Everyone has the human right to the highest attainable standard of physical and mental health. Under international human rights law, the United States—and each of its 50 states—is obligated to respect, protect, and fulfill the rights to health, information, equality, and nondiscrimination, all of which are relevant to its obligation to protect and promote the rights of women and girls in Mississippi. The state should take concrete steps to reduce racial disparities in cervical cancer outcomes and ensure the health and rights of all women and girls by: expanding Medicaid to increase access to affordable health care for Mississippi residents; ensuring comprehensive sexual and reproductive health information and services, including cervical cancer prevention and care, are available and accessible in all areas of the state, including in the Mississippi Delta; and passing legislation to raise awareness of the human papillomavirus (HPV) vaccine and increase HPV vaccination rates in Mississippi.

 

The Mississippi Delta is a region of rich, fertile soil, renowned for its contributions to civil rights activism, blues, art, and storytelling. Home to both the plantation economy and the civil rights movement, the region is one of contrasts—of subjugation and achievement, of structural poverty and inequality, and of resilience and community innovation. Here, trailblazers like Medgar Evers, Fannie Lou Hamer, and Unita Blackwell planted seeds of change and advancement that continue to flourish today.
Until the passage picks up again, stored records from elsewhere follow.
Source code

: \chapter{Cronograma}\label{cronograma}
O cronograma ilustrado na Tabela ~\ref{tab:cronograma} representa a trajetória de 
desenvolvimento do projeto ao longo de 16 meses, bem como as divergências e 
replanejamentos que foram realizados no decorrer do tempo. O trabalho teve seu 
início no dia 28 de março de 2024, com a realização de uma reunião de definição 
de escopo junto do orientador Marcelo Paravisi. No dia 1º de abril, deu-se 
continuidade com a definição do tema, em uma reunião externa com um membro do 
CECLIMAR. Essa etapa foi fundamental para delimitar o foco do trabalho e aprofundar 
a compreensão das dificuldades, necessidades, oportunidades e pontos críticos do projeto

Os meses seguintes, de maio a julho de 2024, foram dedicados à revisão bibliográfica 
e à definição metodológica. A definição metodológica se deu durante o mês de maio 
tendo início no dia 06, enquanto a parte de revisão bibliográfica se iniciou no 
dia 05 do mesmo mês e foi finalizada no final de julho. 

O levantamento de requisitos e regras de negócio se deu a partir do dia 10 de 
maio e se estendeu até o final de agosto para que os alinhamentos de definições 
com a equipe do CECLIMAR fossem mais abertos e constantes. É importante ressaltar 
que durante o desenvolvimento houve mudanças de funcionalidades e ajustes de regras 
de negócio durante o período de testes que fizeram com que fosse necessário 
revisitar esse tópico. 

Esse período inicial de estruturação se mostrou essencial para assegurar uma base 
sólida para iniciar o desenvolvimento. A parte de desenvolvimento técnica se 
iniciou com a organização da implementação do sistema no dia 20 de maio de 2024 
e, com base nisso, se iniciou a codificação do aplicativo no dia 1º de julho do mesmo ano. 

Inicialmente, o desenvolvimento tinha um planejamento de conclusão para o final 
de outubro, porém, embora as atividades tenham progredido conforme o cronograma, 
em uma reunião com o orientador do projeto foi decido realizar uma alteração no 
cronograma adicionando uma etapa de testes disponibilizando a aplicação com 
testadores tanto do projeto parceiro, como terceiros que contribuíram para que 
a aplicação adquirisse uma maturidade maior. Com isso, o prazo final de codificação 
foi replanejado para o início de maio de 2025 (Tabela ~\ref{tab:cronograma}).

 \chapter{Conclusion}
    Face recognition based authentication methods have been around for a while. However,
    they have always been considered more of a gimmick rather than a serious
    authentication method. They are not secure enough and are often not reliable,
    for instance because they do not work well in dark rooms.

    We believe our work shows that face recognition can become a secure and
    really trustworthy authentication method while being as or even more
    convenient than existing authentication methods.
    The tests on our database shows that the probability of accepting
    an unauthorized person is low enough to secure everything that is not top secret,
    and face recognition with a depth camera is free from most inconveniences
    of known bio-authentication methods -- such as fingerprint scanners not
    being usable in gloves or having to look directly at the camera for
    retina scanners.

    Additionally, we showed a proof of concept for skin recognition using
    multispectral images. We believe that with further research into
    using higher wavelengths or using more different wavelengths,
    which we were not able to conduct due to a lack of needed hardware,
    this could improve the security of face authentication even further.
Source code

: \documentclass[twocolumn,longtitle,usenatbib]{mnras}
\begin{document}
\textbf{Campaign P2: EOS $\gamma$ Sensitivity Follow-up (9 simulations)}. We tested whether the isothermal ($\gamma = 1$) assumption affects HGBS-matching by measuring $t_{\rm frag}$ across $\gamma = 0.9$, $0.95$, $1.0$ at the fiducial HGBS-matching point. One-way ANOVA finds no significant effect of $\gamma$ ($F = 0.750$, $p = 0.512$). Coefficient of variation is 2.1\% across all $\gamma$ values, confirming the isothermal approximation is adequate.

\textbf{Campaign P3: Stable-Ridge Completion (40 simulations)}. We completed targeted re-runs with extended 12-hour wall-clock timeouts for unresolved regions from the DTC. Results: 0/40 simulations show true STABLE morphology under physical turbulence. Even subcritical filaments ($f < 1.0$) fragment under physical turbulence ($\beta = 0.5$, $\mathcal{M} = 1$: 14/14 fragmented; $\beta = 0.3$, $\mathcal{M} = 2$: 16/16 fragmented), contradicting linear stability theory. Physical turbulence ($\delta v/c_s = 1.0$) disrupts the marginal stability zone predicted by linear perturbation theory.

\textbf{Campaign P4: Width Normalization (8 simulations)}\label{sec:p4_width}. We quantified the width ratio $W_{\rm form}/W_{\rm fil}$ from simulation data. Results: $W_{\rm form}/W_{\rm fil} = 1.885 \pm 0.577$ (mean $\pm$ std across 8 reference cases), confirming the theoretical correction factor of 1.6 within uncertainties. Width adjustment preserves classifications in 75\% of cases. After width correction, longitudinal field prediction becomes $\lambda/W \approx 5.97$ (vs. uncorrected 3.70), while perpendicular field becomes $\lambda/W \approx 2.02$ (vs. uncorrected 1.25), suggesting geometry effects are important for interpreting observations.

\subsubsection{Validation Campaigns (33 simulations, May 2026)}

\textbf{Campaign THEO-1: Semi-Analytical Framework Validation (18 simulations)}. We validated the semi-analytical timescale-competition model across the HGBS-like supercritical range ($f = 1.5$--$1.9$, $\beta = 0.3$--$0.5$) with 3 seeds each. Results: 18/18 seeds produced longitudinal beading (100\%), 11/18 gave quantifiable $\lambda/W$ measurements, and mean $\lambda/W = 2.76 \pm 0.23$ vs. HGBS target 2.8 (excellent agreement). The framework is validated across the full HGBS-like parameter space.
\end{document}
Among the Delta's trailblazers, Dr. Robert Smith transcended the barriers of racism through a life dedicated to civil rights and medical activism. From Tougaloo College to Howard University College of Medicine, to his return to the Delta, Dr. Smith's career helped to lay the foundation for community-based health care in the Delta, highlighting the critical role of grassroots activism and collective care in transforming health outcomes. He was one of the first Black physicians to confront racist policies in the American Medical Association and in Delta hospitals, challenging restrictions that denied Black doctors and patients access to care. Alongside the Children's Defense Fund founder and President Emerita, Marian Wright Edelman, he spotlighted the medical neglect of Mississippi's children. In 1962, he co-founded the Medical Committee for Human Rights, providing care to civil rights activists, and later spearheaded the establishment of the first federally qualified health center (FQHC), Delta Health Center, in Mound Bayou, Bolivar County. Currently, Delta Health Center serves about 15,000 patients each year, fostering access to health care and addressing social determinants of health impacting the well-being of historically underserved communities in Mississippi. Its 20-acre farm in Mound Bayou provides fresh fruits and vegetables for the community— something many people in the Delta struggle to obtain. Today, FQHCs are one of the main providers of health care for people without means in the United States, and this model Dr. Smith helped initiate has saved countless lives and has had a lasting impact in Mississippi and across the entire US.

Yet, despite the progress made, the Delta's landscape still reflects historical disparities where Black women and families often bear the brunt of systemic inequities. This research, inspired by the legacy of Dr. Smith and other trailblazers, seeks to illuminate persistent gaps in access to quality health care and health inequalities through the lived experiences of those most impacted. Through this report, we aim to foster a future that honors the lives and well-being of all Delta residents, bridging these gaps and building a healthcare system rooted in equity, access, and justice for all.

 

To the Mississippi State Government To the Governor

Support the expansion of Medicaid under the Affordable Care Act (ACA) to increase access to health care, including cervical cancer care, for Mississippi residents.

Develop and implement a comprehensive, rights-respecting plan to eliminate cervical cancer deaths as well as racial disparities in health outcomes in Mississippi, and ensure consistent and adequate funding of this plan from the state legislature.

To the State Legislature

Pass legislation to expand Medicaid under the ACA to increase access to health care, including cervical cancer care, for Mississippi residents.

Repeal the ban on access to abortion and ensure everyone has equal access to the full spectrum of reproductive health care, including abortion care.

Increase funding for the Mississippi State Department of Health to ensure comprehensive, affordable, and accessible healthcare services are available to low-income and uninsured Mississippians at all 86 county health departments, including greater access to cervical cancer screenings and follow-up care.

Pass legislation to raise awareness of the human papillomavirus (HPV) vaccine and increase HPV vaccination rates in Mississippi that mandates:

dissemination of information on the adolescent vaccines recommended by the Advisory Committee on Immunization Practices (ACIP) to the parents or guardians of all students in Mississippi entering the sixth grade;

education on HPV and the prevention of HPV-related cancers for all students starting in sixth grade; and

allocation of state funding to community-based organizations for public awareness and outreach campaigns around HPV, the HPV vaccine, and HPV-related cancers and their prevention, including the dissemination of information on the risk of cervical cancer for women ages 65 and older.

Pass legislation to require all Mississippi schools to provide comprehensive sexual health education that is age-appropriate, rights-based, scientifically accurate, inclusive, and responsive to all young people's needs.

Appropriate funds to support the implementation of comprehensive sexual health education in all Mississippi schools.

Pass legislation establishing a formal community health worker certification program in Mississippi to support community health outreach programs.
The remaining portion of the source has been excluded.